• YOUR ASSIGNMENT: Return all lines below containing the word "need".

• STORED DATA:
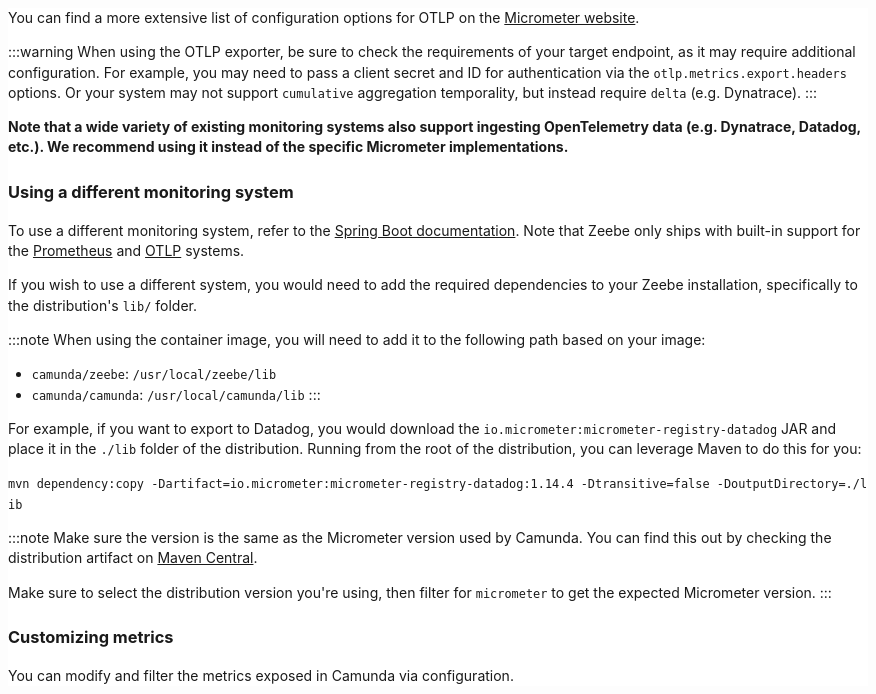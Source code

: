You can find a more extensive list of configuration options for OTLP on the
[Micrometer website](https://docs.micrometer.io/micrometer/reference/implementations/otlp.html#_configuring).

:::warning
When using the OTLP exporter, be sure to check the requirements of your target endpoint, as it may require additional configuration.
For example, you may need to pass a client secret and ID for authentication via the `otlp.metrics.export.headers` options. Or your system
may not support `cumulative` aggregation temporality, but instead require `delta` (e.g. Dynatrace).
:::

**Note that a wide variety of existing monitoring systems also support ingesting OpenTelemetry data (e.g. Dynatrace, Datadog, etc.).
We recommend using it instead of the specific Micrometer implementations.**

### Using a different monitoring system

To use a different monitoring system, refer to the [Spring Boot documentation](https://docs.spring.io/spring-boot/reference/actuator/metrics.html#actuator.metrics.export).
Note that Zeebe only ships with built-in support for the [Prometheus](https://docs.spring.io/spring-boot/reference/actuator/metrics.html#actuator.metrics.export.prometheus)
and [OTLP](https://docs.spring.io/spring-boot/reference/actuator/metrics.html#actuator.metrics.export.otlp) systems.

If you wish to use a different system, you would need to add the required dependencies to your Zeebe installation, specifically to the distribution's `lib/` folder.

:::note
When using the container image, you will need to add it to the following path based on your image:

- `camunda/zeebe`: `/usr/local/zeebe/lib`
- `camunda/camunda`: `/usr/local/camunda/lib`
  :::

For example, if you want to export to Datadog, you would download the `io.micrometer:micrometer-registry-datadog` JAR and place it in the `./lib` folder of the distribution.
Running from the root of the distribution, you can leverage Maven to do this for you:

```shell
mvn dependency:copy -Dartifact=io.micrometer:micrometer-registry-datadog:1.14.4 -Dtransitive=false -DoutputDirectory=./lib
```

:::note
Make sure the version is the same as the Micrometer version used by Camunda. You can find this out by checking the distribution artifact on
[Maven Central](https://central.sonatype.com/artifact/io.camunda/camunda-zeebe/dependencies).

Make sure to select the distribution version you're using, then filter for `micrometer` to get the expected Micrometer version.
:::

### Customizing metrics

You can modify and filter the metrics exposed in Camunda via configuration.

--

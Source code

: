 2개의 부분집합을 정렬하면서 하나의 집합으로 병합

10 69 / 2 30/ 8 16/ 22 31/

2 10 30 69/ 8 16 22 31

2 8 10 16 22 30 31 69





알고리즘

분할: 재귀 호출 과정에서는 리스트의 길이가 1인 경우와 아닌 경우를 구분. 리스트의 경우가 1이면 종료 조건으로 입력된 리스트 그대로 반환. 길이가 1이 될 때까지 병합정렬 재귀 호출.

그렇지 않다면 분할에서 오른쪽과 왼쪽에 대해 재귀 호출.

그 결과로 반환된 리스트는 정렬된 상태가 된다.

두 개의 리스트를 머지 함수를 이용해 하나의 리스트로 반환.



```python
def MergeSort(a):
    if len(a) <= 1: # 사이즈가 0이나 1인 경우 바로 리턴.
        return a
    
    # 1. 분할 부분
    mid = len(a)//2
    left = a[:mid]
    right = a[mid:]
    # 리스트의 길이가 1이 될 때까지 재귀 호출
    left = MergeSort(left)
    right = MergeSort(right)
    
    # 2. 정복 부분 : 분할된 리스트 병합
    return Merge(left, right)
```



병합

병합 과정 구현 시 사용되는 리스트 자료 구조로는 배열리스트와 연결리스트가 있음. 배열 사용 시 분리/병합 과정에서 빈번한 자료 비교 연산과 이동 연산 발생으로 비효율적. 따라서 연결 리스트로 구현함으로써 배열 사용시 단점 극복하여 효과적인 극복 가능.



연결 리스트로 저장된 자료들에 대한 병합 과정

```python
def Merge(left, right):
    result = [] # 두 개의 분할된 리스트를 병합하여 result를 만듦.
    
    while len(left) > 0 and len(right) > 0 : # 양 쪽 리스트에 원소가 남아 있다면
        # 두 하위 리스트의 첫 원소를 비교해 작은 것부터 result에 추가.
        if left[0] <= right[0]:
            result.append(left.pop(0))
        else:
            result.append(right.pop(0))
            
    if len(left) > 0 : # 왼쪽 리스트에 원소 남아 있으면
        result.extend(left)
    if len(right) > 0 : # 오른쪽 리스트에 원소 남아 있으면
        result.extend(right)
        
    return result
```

• WRITTEN ANSWER:
For example, you may need to pass a client secret and ID for authentication via the `otlp.metrics.export.headers` options. Or your system
If you wish to use a different system, you would need to add the required dependencies to your Zeebe installation, specifically to the distribution's `lib/` folder.
When using the container image, you will need to add it to the following path based on your image:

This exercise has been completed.